"Yalnızca su..."
Kasiyer 1 lite suyu geçirirken gözüm kartvizitine gitti. Ece yazıyordu. Ece... Dikkatlice yüzüne baktığımda sol kaşının üstüne baktım. Sarı saçlar ela gözler... Bana bakip beyfendi dediğinde cüzdanımı çıkararak suyun parasını ödedim. Arkamda ki kadın ise hadi oğlum diye söylendiğinde elime suyu alarak kendimi dışarıya attım.

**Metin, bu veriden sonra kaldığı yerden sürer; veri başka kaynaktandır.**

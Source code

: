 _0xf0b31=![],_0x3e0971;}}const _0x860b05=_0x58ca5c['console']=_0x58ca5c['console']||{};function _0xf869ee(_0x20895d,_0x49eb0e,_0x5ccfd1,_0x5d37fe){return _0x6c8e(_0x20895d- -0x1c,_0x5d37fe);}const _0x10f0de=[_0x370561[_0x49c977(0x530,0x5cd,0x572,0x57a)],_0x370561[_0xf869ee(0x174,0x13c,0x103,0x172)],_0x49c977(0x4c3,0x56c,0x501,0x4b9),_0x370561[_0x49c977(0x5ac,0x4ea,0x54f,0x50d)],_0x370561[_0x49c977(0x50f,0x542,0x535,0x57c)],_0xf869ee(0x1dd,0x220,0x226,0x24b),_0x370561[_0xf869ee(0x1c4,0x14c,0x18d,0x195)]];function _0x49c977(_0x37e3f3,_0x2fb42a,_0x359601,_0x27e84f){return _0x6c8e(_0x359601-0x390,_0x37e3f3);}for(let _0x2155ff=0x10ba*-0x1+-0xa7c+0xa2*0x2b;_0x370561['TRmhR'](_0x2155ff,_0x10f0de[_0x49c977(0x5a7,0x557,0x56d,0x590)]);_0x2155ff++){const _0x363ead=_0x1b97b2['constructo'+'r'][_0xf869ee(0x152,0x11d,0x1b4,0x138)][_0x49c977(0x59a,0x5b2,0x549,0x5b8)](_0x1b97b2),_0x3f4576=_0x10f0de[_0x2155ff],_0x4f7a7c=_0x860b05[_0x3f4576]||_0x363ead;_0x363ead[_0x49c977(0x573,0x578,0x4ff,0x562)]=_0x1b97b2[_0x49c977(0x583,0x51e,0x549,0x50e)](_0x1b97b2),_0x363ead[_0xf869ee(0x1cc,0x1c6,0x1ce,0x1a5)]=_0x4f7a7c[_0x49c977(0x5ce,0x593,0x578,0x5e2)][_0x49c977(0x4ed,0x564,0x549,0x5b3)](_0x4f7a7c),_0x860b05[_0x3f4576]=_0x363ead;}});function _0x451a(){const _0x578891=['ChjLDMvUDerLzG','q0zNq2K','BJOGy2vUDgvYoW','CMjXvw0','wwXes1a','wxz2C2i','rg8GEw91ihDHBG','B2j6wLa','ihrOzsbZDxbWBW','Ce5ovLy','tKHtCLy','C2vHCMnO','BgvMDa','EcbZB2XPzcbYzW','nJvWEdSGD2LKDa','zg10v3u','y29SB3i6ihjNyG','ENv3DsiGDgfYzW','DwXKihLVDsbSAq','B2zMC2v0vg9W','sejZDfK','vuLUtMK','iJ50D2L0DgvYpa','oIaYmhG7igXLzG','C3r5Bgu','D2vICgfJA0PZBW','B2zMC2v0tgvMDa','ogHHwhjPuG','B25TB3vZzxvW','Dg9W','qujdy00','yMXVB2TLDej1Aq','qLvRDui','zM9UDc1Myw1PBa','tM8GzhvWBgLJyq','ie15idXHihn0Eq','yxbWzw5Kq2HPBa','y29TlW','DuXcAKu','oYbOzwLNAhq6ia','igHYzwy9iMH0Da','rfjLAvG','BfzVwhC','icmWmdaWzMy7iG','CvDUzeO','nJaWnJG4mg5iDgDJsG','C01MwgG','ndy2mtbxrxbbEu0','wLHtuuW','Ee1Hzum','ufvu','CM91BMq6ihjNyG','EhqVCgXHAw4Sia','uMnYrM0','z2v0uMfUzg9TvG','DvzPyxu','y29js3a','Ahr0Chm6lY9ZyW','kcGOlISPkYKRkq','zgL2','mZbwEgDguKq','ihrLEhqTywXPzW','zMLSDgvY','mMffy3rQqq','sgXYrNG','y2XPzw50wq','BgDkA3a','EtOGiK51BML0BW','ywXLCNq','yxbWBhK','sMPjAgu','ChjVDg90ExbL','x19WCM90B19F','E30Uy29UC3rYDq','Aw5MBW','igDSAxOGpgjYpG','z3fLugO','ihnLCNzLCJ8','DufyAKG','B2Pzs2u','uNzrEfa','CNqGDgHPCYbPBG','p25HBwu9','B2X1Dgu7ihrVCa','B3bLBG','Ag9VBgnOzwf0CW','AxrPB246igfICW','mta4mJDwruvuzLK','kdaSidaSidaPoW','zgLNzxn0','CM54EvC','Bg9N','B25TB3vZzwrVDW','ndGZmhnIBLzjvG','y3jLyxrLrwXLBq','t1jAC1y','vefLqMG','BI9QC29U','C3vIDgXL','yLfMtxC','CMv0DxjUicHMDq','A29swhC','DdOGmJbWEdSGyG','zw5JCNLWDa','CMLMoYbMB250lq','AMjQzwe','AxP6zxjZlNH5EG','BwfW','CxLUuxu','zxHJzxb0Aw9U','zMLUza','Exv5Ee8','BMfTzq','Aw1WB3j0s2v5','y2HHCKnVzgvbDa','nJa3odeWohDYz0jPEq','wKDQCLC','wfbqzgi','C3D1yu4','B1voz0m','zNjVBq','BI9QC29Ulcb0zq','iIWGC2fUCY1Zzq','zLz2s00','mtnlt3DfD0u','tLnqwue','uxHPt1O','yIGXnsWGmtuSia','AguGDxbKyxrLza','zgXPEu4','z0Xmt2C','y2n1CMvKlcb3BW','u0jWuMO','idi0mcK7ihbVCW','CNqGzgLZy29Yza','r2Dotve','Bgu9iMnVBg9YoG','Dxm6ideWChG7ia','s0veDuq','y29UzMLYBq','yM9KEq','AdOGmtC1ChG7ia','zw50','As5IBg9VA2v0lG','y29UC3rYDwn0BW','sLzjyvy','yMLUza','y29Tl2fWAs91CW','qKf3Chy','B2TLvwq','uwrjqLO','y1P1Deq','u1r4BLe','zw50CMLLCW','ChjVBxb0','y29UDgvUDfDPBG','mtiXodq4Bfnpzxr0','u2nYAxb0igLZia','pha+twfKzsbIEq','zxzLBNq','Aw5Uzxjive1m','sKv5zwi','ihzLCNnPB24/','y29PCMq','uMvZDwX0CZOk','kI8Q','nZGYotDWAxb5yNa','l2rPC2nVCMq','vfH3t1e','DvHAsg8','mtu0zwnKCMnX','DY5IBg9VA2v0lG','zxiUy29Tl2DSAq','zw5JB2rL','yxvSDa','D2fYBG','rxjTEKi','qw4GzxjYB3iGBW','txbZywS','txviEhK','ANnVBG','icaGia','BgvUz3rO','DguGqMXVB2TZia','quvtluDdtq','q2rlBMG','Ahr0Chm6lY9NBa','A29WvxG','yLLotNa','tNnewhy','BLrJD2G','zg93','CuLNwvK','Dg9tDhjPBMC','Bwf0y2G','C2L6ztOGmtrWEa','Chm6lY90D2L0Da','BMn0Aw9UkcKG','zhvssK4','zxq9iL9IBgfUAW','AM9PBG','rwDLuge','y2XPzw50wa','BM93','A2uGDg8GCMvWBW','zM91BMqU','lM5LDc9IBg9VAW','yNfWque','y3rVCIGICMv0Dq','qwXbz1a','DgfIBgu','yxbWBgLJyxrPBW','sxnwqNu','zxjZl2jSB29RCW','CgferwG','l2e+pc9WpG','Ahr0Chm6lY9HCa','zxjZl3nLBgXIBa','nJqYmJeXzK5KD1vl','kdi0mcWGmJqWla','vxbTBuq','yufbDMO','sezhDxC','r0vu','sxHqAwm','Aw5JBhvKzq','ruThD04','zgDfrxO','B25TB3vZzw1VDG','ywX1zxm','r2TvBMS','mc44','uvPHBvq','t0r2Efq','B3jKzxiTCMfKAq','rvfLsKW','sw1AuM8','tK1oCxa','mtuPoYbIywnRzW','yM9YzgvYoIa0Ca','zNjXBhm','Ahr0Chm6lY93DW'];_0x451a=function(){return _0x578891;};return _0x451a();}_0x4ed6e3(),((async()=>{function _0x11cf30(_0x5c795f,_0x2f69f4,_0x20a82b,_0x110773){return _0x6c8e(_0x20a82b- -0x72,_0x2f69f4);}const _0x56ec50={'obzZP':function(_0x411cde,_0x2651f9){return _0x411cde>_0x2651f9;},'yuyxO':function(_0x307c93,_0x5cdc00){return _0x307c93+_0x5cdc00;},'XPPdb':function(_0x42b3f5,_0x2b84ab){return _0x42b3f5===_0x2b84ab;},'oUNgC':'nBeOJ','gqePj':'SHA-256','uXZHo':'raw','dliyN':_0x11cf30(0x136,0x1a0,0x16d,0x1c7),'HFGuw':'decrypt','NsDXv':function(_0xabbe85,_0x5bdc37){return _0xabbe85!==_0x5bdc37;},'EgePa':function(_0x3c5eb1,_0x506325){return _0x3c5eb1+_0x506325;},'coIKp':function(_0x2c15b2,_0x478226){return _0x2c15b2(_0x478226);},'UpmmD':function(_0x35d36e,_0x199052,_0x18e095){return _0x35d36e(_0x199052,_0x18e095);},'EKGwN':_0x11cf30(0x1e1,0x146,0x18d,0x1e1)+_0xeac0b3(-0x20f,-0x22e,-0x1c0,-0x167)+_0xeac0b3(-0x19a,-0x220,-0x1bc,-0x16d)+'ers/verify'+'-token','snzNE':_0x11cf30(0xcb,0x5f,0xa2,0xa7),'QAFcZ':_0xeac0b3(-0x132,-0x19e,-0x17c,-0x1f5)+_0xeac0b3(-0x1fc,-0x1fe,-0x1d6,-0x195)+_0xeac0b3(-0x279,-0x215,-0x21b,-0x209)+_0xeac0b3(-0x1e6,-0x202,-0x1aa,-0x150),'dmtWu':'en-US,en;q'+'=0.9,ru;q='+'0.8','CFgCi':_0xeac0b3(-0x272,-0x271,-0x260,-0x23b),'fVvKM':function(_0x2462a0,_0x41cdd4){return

Bir şeylerden kaçıyor gibi kendimi arabaya atarak hızla oradan uzaklaştım. Ne kadar gittim bilmiyorum ama denizi gördüğümde arabayı kenara çekerek başımı direksiyona dayamıştım. Bundan kaç yıl öncesiydi. Sekiz yıl... Dokuz yıl... Onu görmeyeli kaç sene olmuştu.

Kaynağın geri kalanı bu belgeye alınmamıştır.